Wednesday, April 08, 2009

Ambush Politics

In the past I've written about ambush reporting -- an aggressive and underhanded tactic of confronting a person who does not wish to speak to the media. But now here's a closely related tactic. I guess you can call it "ambush politics." Who said Republicans don't have ideas?
[Rep. Virginia] Foxx is part of a team of Republican members that House Minority Whip Eric Cantor (R-Va.) has put together to create embarrassing, YouTube-worthy moments for vulnerable Democratic freshmen.

Cantor’s floor staff has created a photo album to help identify the 42 most vulnerable Democrats. The aides send daily e-mails to the members of the attack team and alert lawmakers when these targeted members are speaking on the floor. They even draft quick scripts to help focus the questioning.
Last night, Keith Olbermann discussed this bullying technique and the not-so-YouTube-worthy clips (if video doesn't show, click here):

The funniest aspect in all of these theatrics is that the Republicans need a script written for them -- and the script is bloody awful.

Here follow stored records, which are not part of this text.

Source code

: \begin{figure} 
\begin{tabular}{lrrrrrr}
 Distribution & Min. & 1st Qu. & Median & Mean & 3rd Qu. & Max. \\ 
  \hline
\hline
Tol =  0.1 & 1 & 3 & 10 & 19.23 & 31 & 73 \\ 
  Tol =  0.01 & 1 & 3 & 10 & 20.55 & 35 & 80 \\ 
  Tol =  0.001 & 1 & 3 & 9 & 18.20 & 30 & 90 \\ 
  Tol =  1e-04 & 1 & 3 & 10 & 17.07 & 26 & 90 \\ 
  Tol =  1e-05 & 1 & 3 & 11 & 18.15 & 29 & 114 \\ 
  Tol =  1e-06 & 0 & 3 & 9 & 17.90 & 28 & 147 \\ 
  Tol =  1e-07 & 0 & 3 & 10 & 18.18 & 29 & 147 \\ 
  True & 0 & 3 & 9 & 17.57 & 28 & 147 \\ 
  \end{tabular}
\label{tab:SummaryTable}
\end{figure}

Is that writers' strike still going on? Do these representatives need to be reminded what happens when the ambusher knows nothing beyond his script?

But let's figure out why Republicans are engaging in these tactics. Obstructionism is one obvious goal. The other goal I see is to amass an arsenal of Democratic gaffes to be played back in the next election cycle. But it will only work if Democrats say something outrageous like former Senator George Allen's "macaca moment." Or, I suppose, it might have some impact if they take something totally out of context like last year's lipstick on a pig sideshow.

Either way, these party politics are sure to backfire because Eric Cantor and his Republican pals are absolutely clueless about this nation's sense of urgency.